This says that player 1 can force the game towards one of these 55 words (none of which are losses). Memorize this list and you will never lose as player 1.

How about with the other vocabulary?

In [27]:
outcomes(enable1_4, '', 1)

{'aquiculture',
 'aquifer',
 'aquilegia',
 'aquiver',
 'bwana',
 'cnidarian',
 'drave',
 'dreck',
 'drink',
 'droit',
 'drunk',
 'drywall',
 'eschatologies',
 'eschatology',
 'escheat',
 'eserine',
 'eskar',
 'esophagus',
 'esplanade',
 'esquire',
 'esquiring',
 'essay',
 'estuarial',
 'estuary',
 'esurience',
 'fjeld',
 'fjord',
 'gjetost',
 'hyaenic',
 'hybris',
 'hydatid',
 'hyena',
 'hyenine',
 'hyenoid',
 'hygeist',
 'hying',
 'hylozoism',
 'hylozoist',
 'hymen',
 'hyoid',
 'hypha',
 'hyphen',
 'hyraces',
 'hyrax',
 'hyson',
 'hyte',
 'ihram',
 'jnana',
 'kwashiorkor',
 'llano',
 'mbira',
 'ngultrum',
 'ngwee',
 'oquassa',
 'plaza',
 'plethoric',
 'plica',
 'plonk',
 'pluck',
 'plyer',
 'quack',
 'quell',
 'quiff',
 'quomodo',
 'qursh',
 'rhamnus',
 'rheum',
 'rhizoid',
 'rhomb',
 'rhumb',
 'rhyolitic',
 'squoosh',
 'tchotchke',
 'uhlan',
 'vroom',
 'wrack',
 'wrest',
 'wrist',
 'wrong',
 'wrung',
 'wryly',
 'xanthic',
 'xanthin',
 'ycleped',
 'zucchetto'}

In [28]:
len(_), [w for w in _ if winner(w) == 0]

(85, ['hyphen', 'ngultrum', 'hyte', 'hybris'])

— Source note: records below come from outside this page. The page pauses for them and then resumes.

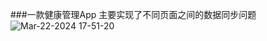 ###一款健康管理App
主要实现了不同页面之间的数据同步问题
![Mar-22-2024 17-51-20](https://github.com/xiangrikui15302/HealthManager/assets/7685733/dceed7c1-7c41-4852-a681-a4b8db00ab75)
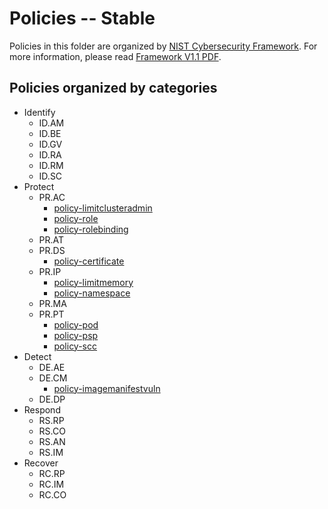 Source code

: # Policies -- Stable
Policies in this folder are organized by [NIST Cybersecurity Framework](https://www.nist.gov/cyberframework). For more information, please read [Framework V1.1 PDF](https://nvlpubs.nist.gov/nistpubs/CSWP/NIST.CSWP.04162018.pdf).

## Policies organized by categories

* Identify
  * ID.AM
  * ID.BE
  * ID.GV
  * ID.RA
  * ID.RM
  * ID.SC
* Protect
  * PR.AC
    * [policy-limitclusteradmin](./PR.AC/policy-limitclusteradmin.yaml)
    * [policy-role](./PR.AC/policy-role.yaml)
    * [policy-rolebinding](./PR.AC/policy-rolebinding.yaml)
  * PR.AT
  * PR.DS
    * [policy-certificate](./PR.DS/policy-certificate.yaml)
  * PR.IP
    * [policy-limitmemory](./PR.IP/policy-limitmemory.yaml)
    * [policy-namespace](./PR.IP/policy-namespace.yaml)
  * PR.MA
  * PR.PT
    * [policy-pod](./PR.PT/policy-pod.yaml)
    * [policy-psp](./PR.PT/policy-psp.yaml)
    * [policy-scc](./PR.PT/policy-scc.yaml)
* Detect
  * DE.AE
  * DE.CM
    * [policy-imagemanifestvuln](./DE.CM/policy-imagemanifestvuln.yaml)
  * DE.DP
* Respond
  * RS.RP
  * RS.CO
  * RS.AN
  * RS.IM
* Recover
  * RC.RP
  * RC.IM
  * RC.CO

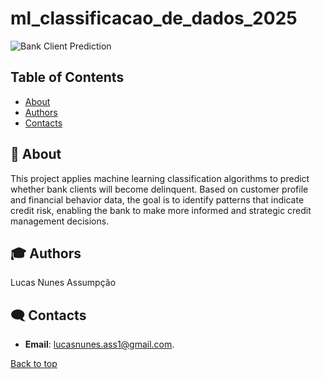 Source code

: # ml_classificacao_de_dados_2025

![Bank Client Prediction](https://th.bing.com/th/id/OIP.Pixq9eppCBGpifpmTPXgFwAAAA?cb=iwc1&rs=1&pid=ImgDetMain)

## Table of Contents
- [About](#-about)
- [Authors](#-Authors)
- [Contacts](#%EF%B8%8F-contacts)

## 🚀 About
This project applies machine learning classification algorithms to predict whether bank clients will become delinquent. Based on customer profile and financial behavior data, the goal is to identify patterns that indicate credit risk, enabling the bank to make more informed and strategic credit management decisions.

## 🎓 Authors
Lucas Nunes Assumpção

## 🗨️ Contacts

- **Email**: lucasnunes.ass1@gmail.com.

[Back to top](#top)


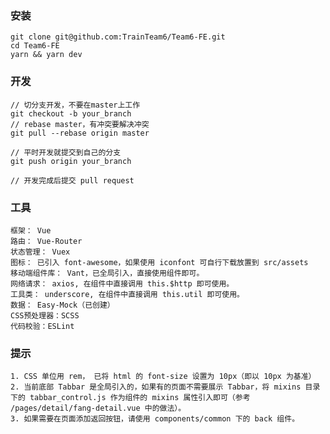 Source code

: 
### 安装

    git clone git@github.com:TrainTeam6/Team6-FE.git
    cd Team6-FE
    yarn && yarn dev

### 开发

    // 切分支开发，不要在master上工作
    git checkout -b your_branch
    // rebase master，有冲突要解决冲突
    git pull --rebase origin master

    // 平时开发就提交到自己的分支
    git push origin your_branch

    // 开发完成后提交 pull request


### 工具

    框架： Vue
    路由： Vue-Router
    状态管理： Vuex
    图标： 已引入 font-awesome，如果使用 iconfont 可自行下载放置到 src/assets
    移动端组件库： Vant，已全局引入，直接使用组件即可。
    网络请求： axios, 在组件中直接调用 this.$http 即可使用。
    工具类： underscore, 在组件中直接调用 this.util 即可使用。
    数据： Easy-Mock（已创建）
    CSS预处理器：SCSS
    代码校验：ESLint

### 提示

    1. CSS 单位用 rem， 已将 html 的 font-size 设置为 10px（即以 10px 为基准）
    2. 当前底部 Tabbar 是全局引入的，如果有的页面不需要展示 Tabbar，将 mixins 目录下的 tabbar_control.js 作为组件的 mixins 属性引入即可（参考 /pages/detail/fang-detail.vue 中的做法）。
    3. 如果需要在页面添加返回按钮，请使用 components/common 下的 back 组件。


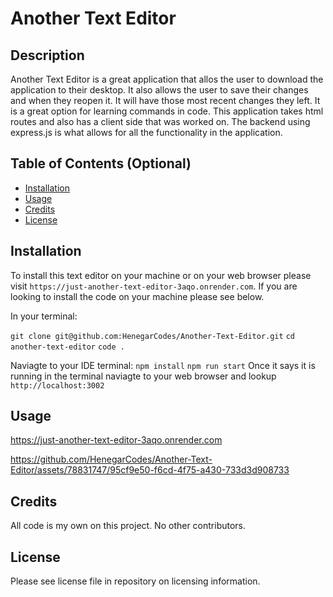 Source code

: # Another Text Editor

## Description

Another Text Editor is a great application that allos the user to download the application to their desktop. It also allows the user to save their changes and when they reopen it. It will have those most recent changes they left. It is a great option for learning commands in code. This application takes html routes and also has a client side that was worked on. The backend using express.js is what allows for all the functionality in the application.

## Table of Contents (Optional)


- [Installation](#installation)
- [Usage](#usage)
- [Credits](#credits)
- [License](#license)

## Installation

To install this text editor on your machine or on your web browser please visit `https://just-another-text-editor-3aqo.onrender.com`. If you are looking to install the code on your machine please see below.

In your terminal:

`git clone git@github.com:HenegarCodes/Another-Text-Editor.git`
`cd another-text-editor`
`code .`

Naviagte to your IDE terminal:
`npm install`
`npm run start`
Once it says it is running in the terminal naviagte to your web browser and lookup `http://localhost:3002`

## Usage
https://just-another-text-editor-3aqo.onrender.com



https://github.com/HenegarCodes/Another-Text-Editor/assets/78831747/95cf9e50-f6cd-4f75-a430-733d3d908733

## Credits

All code is my own on this project. No other contributors.

## License

Please see license file in repository on licensing information.


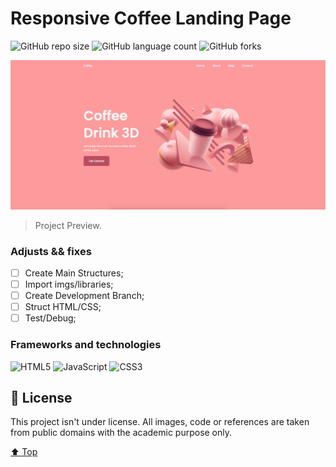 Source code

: # Responsive Coffee Landing Page

![GitHub repo size](https://img.shields.io/github/repo-size/mmaachado/responsive-coffee-landing?style=for-the-badge)
![GitHub language count](https://img.shields.io/github/languages/count/mmaachado/responsive-coffee-landing?style=for-the-badge)
![GitHub forks](https://img.shields.io/github/forks/mmaachado/responsive-coffee-landing?style=for-the-badge)

<img src="/src/img/project-preview.png" alt="project-preview.png">

> Project Preview.

### Adjusts && fixes

- [ ] Create Main Structures;
- [ ] Import imgs/libraries;
- [ ] Create Development Branch;
- [ ] Struct HTML/CSS;
- [ ] Test/Debug;

<!--This project is finished, feel free to fork/clone and message me if you think anything could be better.-->

### Frameworks and technologies
![HTML5](https://img.shields.io/badge/html5-%23E34F26.svg?style=for-the-badge&logo=html5&logoColor=white)
![JavaScript](https://img.shields.io/badge/javascript-%23323330.svg?style=for-the-badge&logo=javascript&logoColor=%23F7DF1E)
![CSS3](https://img.shields.io/badge/css3-%231572B6.svg?style=for-the-badge&logo=css3&logoColor=white)

## 📝 License

This project isn't under license. All images, code or references are taken from public domains with the academic purpose only.


[⬆ Top](#Responsive-Coffee-Landing-Page)<br>

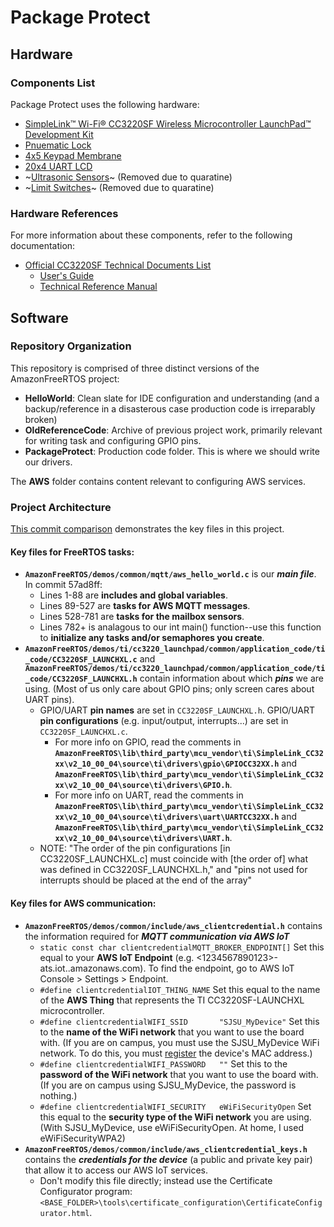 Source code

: # Package Protect

## Hardware

### Components List
Package Protect uses the following hardware:
+ [SimpleLink™ Wi-Fi® CC3220SF Wireless Microcontroller LaunchPad™ Development Kit](http://www.ti.com/tool/CC3220SF-LAUNCHXL?jktype=tools_software)
+ [Pnuematic Lock](https://www.amazon.com/dp/B01IB3OIVO/ref=sspa_dk_detail_7?psc=1&pd_rd_i=B01IB3OIVO)
+ [4x5 Keypad Membrane](https://www.amazon.com/gp/product/B07RX9ZBF7/ref=ppx_yo_dt_b_search_asin_title?ie=UTF8&psc=1)
+ [20x4 UART LCD](https://www.amazon.com/gp/product/B0757BFQM2/ref=ppx_yo_dt_b_asin_title_o03_s00?ie=UTF8&psc=1)
+ ~[Ultrasonic Sensors](https://www.amazon.com/gp/product/B01COSN7O6/ref=ppx_yo_dt_b_asin_title_o00_s00?ie=UTF8&psc=1)~ (Removed due to quaratine)
+ ~[Limit Switches](https://www.amazon.com/dp/B07BL33XXT/ref=sspa_dk_detail_0?psc=1&pd_rd_i=B07BL33XXT&pd_rd_w=9nFwj&pf_rd_p=45a72588-80f7-4414-9851-786f6c16d42b&pd_rd_wg=6FgEB&pf_rd_r=DRRCBGBSMXJPN6FY4KQX&pd_rd_r=31581f58-97d5-4a86-9922-5602ede98874&spLa=ZW5jcnlwdGVkUXVhbGlmaWVyPUEzR0FFWEo2VTRFUEYyJmVuY3J5cHRlZElkPUEwNzg0NjQ3VUFRWUhLNjJDVTk5JmVuY3J5cHRlZEFkSWQ9QTA4OTgwNDZFTVVBNjlTWElDVDEmd2lkZ2V0TmFtZT1zcF9kZXRhaWwmYWN0aW9uPWNsaWNrUmVkaXJlY3QmZG9Ob3RMb2dDbGljaz10cnVl)~ (Removed due to quaratine)

### Hardware References
For more information about these components, refer to the following documentation:
+ [Official CC3220SF Technical Documents List](http://www.ti.com/tool/CC3220SF-LAUNCHXL#technicaldocuments)
  + [User's Guide](http://www.ti.com/lit/ug/swru463b/swru463b.pdf)
  + [Technical Reference Manual](http://www.ti.com/lit/ug/swru465/swru465.pdf)

## Software
### Repository Organization
This repository is comprised of three distinct versions of the AmazonFreeRTOS project:

+ **HelloWorld**: Clean slate for IDE configuration and understanding (and a backup/reference in a disasterous case production code is irreparably broken)
+ **OldReferenceCode**: Archive of previous project work, primarily relevant for writing task and configuring GPIO pins.
+ **PackageProtect**: Production code folder. This is where we should write our drivers.

The **AWS** folder contains content relevant to configuring AWS services.

### Project Architecture
[This commit comparison](https://github.com/ZoieM/Package-Protect/compare/2d71048..57ad8ff) demonstrates the key files in this project.

#### Key files for FreeRTOS tasks:
+ **`AmazonFreeRTOS/demos/common/mqtt/aws_hello_world.c`** is our ***main file***. In commit 57ad8ff:
  + Lines 1-88 are **includes and global variables**.
  + Lines 89-527 are **tasks for AWS MQTT messages**.
  + Lines 528-781 are **tasks for the mailbox sensors**.
  + Lines 782+ is analagous to our int main() function--use this function to **initialize any tasks and/or semaphores you create**.
+ **`AmazonFreeRTOS/demos/ti/cc3220_launchpad/common/application_code/ti_code/CC3220SF_LAUNCHXL.c`** and **`AmazonFreeRTOS/demos/ti/cc3220_launchpad/common/application_code/ti_code/CC3220SF_LAUNCHXL.h`** contain information about which ***pins*** we are using. (Most of us only care about GPIO pins; only screen cares about UART pins).
  + GPIO/UART **pin names** are set in `CC3220SF_LAUNCHXL.h`. GPIO/UART **pin configurations** (e.g. input/output, interrupts...) are set in `CC3220SF_LAUNCHXL.c`.
    + For more info on GPIO, read the comments in **`AmazonFreeRTOS\lib\third_party\mcu_vendor\ti\SimpleLink_CC32xx\v2_10_00_04\source\ti\drivers\gpio\GPIOCC32XX.h`** and **`AmazonFreeRTOS\lib\third_party\mcu_vendor\ti\SimpleLink_CC32xx\v2_10_00_04\source\ti\drivers\GPIO.h`**. 
    + For more info on UART, read the comments in **`AmazonFreeRTOS\lib\third_party\mcu_vendor\ti\SimpleLink_CC32xx\v2_10_00_04\source\ti\drivers\uart\UARTCC32XX.h`** and **`AmazonFreeRTOS\lib\third_party\mcu_vendor\ti\SimpleLink_CC32xx\v2_10_00_04\source\ti\drivers\UART.h`**.
  + NOTE:  "The order of the pin configurations [in CC3220SF_LAUNCHXL.c] must coincide with [the order of] what was defined in CC3220SF_LAUNCHXL.h," and "pins not used for interrupts should be placed at the end of the array"

#### Key files for AWS communication: 
+ **`AmazonFreeRTOS/demos/common/include/aws_clientcredential.h`** contains the information required for ***MQTT communication via AWS IoT***
  + `static const char clientcredentialMQTT_BROKER_ENDPOINT[]` Set this equal to your **AWS IoT Endpoint** (e.g. <1234567890123>-ats.iot.<us-east-1>.amazonaws.com). To find the endpoint, go to AWS IoT Console > Settings > Endpoint.
  + `#define clientcredentialIOT_THING_NAME` Set this equal to the name of the **AWS Thing** that represents the TI CC3220SF-LAUNCHXL microcontroller.
  + `#define clientcredentialWIFI_SSID       "SJSU_MyDevice"` Set this to the **name of the WiFi network** that you want to use the board with. (If you are on campus, you must use the SJSU_MyDevice WiFi network. To do this, you must [register](https://one.sjsu.edu/task/all/my-devices-portal) the device's MAC address.)
  + `#define clientcredentialWIFI_PASSWORD   ""` Set this to the **password of the WiFi network** that you want to use the board with. (If you are on campus using SJSU_MyDevice, the password is nothing.)
  + `#define clientcredentialWIFI_SECURITY   eWiFiSecurityOpen`  Set this equal to the **security type of the WiFi network** you are using. (With SJSU_MyDevice, use eWiFiSecurityOpen. At home, I used eWiFiSecurityWPA2)
+ **`AmazonFreeRTOS/demos/common/include/aws_clientcredential_keys.h`** contains the ***credentials for the device*** (a public and private key pair) that allow it to access our AWS IoT services.
  + Don't modify this file directly; instead use the Certificate Configurator program: `<BASE_FOLDER>\tools\certificate_configuration\CertificateConfigurator.html`.
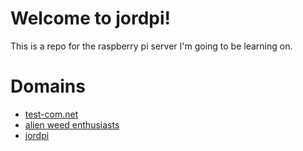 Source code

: # Welcome to jordpi!
This is a repo for the raspberry pi server I'm going to be learning on.
# Domains
- [test-com.net](https://test-com.net)
- [alien weed enthusiasts](https://alienweedenthusiasts.com)
- [jordpi](https://lordbord.github.io/jordpi/) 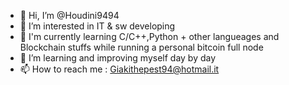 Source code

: - 👋 Hi, I’m @Houdini9494
- 👀 I’m interested in IT & sw developing
- 🌱 I'm currently learning C/C++,Python + other langueages and Blockchain stuffs while running a personal bitcoin full node
- 💞️ I’m learning and improving myself day by day
- 📫 How to reach me : Giakithepest94@hotmail.it

<!---
Houdini9494/Houdini9494 is a ✨ special ✨ repository because its `README.md` (this file) appears on your GitHub profile.
You can click the Preview link to take a look at your changes.
--->
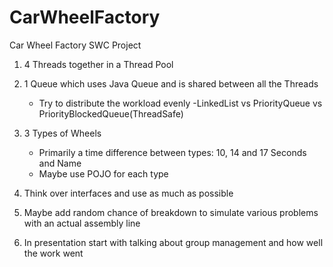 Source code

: # CarWheelFactory
Car Wheel Factory SWC Project

1. 4 Threads together in a Thread Pool

2. 1 Queue which uses Java Queue and is shared between all the Threads
   - Try to distribute the workload evenly
   -LinkedList vs PriorityQueue vs PriorityBlockedQueue(ThreadSafe)
   
3. 3 Types of Wheels
   - Primarily a time difference between types: 10, 14 and 17 Seconds and Name
   - Maybe use POJO for each type
  
4. Think over interfaces and use as much as possible

5. Maybe add random chance of breakdown to simulate various problems with an actual assembly line

6. In presentation start with talking about group management and how well the work went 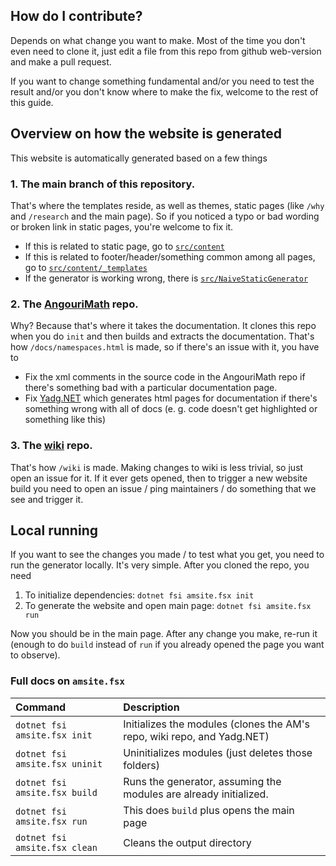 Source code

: ## How do I contribute?

Depends on what change you want to make. Most of the time you don't even need to clone it, just edit a file from this repo from github web-version and make a pull request.

If you want to change something fundamental and/or you need to test the result and/or you don't know where to make the fix, welcome to the rest of this guide.

## Overview on how the website is generated

This website is automatically generated based on a few things
### 1. The main branch of this repository.

That's where the templates reside, as well as themes, static pages (like `/why` and `/research` and the main page). So if you noticed a typo or bad wording or broken link in static pages, you're welcome to fix it.
- If this is related to static page, go to [`src/content`](https://github.com/asc-community/AngouriMathSite/tree/master/src/content)
- If this is related to footer/header/something common among all pages, go to [`src/content/_templates`](https://github.com/asc-community/AngouriMathSite/tree/master/src/content/_templates)
- If the generator is working wrong, there is [`src/NaiveStaticGenerator`](https://github.com/asc-community/AngouriMathSite/tree/master/src/NaiveStaticGenerator)

### 2. The [AngouriMath](https://github.com/asc-community/AngouriMath/) repo.

Why? Because that's where it takes the documentation. It clones this repo when you do `init` and then builds and extracts the documentation. That's how `/docs/namespaces.html` is made, so if there's an issue with it, you have to
- Fix the xml comments in the source code in the AngouriMath repo if there's something bad with a particular documentation page.
- Fix [Yadg.NET](https://github.com/WhiteBlackGoose/Yadg.NET) which generates html pages for documentation if there's something wrong with all of docs (e. g. code doesn't get highlighted or something like this)


### 3. The [wiki](https://github.com/asc-community/AngouriMath/wiki) repo.

That's how `/wiki` is made. Making changes to wiki is less trivial, so just open an issue for it. If it ever gets opened, then to trigger a new website build you need to open an issue / ping maintainers / do something that we see and trigger it.

## Local running

If you want to see the changes you made / to test what you get, you need to run the generator locally. It's very simple. After you cloned the repo, you need
1. To initialize dependencies: `dotnet fsi amsite.fsx init`
2. To generate the website and open main page: `dotnet fsi amsite.fsx run`

Now you should be in the main page. After any change you make, re-run it (enough to do `build` instead of `run` if you already opened the page you want to observe).

### Full docs on `amsite.fsx`

| Command                        | Description                                                             |
|:-------------------------------|:------------------------------------------------------------------------|
| `dotnet fsi amsite.fsx init`   | Initializes the modules (clones the AM's repo, wiki repo, and Yadg.NET) |
| `dotnet fsi amsite.fsx uninit` | Uninitializes modules (just deletes those folders)                      |
| `dotnet fsi amsite.fsx build`  | Runs the generator, assuming the modules are already initialized.       |
| `dotnet fsi amsite.fsx run`    | This does `build` plus opens the main page                              |
| `dotnet fsi amsite.fsx clean`  | Cleans the output directory                                             |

In this case there are 85 words, four of which are losses for player 1. But the other 81 words are wins, so with this strategy you'd have a good chance against an imperfect opponent.

# SuperGhost

In the variant *SuperGhost*, players can add a letter to either the beginning or the end of a fragment, as long as this forms a fragment that is part of some word. I was thinking of SuperGhost when I made the design decision to encapsulate `legal_plays` as a method of `Vocabulary`, rather than as a separate function. Because I did that, I should be able to use all the existing code if I just make a new class, `SuperVocabulary`, that finds *all* fragments (i.e. infixes) rather than just the beginning fragments (i.e. prefixes).

In [29]:
class SuperVocabulary(Vocabulary):
    "Holds a set of legal words and a set of legal infix fragments of those words."
    def __init__(self, words, minlength=3):
        self.words = {word for word in words if len(word) >= minlength}
        self.fragments = {word[i:j] for word in self.words 
                                    for i in range(len(word)) 
                                    for j in range(i, len(word) + 1)}
        
    def legal_plays(self, fragment):
        "All plays (adding a letter to fragment) that form a valid infix."
        return {play for L in alphabet for play in (fragment + L, L + fragment)} & self.fragments

One more thing: I'll change `ask` to ask for a fragment, not a letter:

In [30]:
def ask(name='Player'):
    "Return a strategy that asks for a fragment."
    return (lambda _, fragment: input("{}'s fragment, given '{}'? ".format(name, fragment)))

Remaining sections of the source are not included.